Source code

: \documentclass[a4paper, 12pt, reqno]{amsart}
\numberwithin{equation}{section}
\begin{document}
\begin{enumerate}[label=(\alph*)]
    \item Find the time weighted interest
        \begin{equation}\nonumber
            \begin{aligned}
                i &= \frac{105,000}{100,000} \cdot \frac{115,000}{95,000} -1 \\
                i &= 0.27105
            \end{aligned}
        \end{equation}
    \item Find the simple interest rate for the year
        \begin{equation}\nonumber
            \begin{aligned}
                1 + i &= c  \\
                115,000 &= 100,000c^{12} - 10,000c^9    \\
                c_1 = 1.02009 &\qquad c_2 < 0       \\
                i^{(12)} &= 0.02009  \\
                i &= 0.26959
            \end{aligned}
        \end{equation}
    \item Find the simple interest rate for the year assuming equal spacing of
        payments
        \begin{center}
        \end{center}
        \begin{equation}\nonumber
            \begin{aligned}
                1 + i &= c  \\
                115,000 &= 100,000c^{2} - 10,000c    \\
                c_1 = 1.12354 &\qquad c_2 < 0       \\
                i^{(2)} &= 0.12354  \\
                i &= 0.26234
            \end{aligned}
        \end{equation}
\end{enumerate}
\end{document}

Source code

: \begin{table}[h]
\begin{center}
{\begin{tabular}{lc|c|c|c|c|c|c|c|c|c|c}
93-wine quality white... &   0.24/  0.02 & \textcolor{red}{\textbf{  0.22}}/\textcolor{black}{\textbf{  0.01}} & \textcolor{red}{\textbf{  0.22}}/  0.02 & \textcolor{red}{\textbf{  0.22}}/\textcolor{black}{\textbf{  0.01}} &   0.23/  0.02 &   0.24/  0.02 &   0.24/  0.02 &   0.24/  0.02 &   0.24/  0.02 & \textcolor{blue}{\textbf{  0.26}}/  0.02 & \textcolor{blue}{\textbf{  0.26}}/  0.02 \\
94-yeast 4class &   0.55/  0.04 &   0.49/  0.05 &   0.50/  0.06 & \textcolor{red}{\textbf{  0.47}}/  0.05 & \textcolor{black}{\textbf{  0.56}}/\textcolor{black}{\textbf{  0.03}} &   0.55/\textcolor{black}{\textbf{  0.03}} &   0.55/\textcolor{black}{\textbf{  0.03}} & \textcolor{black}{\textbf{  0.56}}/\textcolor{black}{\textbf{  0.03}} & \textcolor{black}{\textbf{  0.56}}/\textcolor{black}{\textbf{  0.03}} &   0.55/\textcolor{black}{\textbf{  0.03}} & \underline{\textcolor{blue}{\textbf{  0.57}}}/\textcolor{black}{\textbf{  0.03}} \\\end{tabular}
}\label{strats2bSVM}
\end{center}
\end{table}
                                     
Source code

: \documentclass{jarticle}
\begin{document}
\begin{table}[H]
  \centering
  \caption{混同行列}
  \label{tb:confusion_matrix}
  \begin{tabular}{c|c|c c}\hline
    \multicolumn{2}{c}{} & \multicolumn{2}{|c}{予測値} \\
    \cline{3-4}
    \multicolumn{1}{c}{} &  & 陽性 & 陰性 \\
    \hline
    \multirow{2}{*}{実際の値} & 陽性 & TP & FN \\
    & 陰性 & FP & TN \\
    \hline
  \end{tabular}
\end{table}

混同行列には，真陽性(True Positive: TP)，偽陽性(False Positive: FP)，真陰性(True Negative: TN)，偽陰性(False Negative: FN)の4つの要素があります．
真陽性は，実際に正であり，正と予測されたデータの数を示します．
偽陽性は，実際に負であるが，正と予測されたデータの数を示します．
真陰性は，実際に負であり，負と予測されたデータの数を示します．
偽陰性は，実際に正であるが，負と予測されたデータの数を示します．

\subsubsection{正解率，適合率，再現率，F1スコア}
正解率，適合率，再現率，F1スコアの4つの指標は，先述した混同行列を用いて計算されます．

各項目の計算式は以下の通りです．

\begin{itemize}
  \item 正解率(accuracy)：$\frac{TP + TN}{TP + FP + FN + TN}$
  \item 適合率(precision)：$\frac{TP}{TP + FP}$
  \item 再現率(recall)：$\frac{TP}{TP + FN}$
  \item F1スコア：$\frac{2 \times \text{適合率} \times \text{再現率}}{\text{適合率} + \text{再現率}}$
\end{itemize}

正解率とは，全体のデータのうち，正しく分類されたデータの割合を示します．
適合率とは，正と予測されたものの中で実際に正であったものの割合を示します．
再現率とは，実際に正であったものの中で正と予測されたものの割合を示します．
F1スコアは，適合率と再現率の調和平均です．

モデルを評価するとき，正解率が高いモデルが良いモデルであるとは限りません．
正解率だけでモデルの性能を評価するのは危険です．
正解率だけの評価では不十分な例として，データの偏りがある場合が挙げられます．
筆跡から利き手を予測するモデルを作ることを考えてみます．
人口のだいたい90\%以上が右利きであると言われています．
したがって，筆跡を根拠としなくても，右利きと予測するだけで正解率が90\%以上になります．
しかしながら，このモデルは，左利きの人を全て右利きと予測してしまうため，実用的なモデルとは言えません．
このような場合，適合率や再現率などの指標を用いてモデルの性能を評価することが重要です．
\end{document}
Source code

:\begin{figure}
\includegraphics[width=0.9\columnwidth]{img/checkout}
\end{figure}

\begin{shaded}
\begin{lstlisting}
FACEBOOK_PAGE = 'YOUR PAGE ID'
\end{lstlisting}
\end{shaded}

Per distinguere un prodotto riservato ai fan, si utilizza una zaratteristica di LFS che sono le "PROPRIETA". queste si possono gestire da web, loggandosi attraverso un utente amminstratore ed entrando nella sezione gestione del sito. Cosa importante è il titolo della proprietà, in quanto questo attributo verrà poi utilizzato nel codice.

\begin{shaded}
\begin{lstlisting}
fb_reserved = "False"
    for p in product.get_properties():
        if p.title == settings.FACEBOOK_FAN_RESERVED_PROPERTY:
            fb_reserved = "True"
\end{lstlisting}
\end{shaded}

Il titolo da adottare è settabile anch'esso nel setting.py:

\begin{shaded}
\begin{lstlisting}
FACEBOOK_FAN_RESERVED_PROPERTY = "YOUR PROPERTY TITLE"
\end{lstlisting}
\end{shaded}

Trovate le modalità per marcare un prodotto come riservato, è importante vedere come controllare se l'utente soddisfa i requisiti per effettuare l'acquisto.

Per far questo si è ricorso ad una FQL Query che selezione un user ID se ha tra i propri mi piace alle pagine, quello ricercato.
---
Everything from the line containing "Il titolo da" through the final line of the records is what you should print, exactly and with nothing added.

Il titolo da adottare è settabile anch'esso nel setting.py:

\begin{shaded}
\begin{lstlisting}
FACEBOOK_FAN_RESERVED_PROPERTY = "YOUR PROPERTY TITLE"
\end{lstlisting}
\end{shaded}

Trovate le modalità per marcare un prodotto come riservato, è importante vedere come controllare se l'utente soddisfa i requisiti per effettuare l'acquisto.

Per far questo si è ricorso ad una FQL Query che selezione un user ID se ha tra i propri mi piace alle pagine, quello ricercato.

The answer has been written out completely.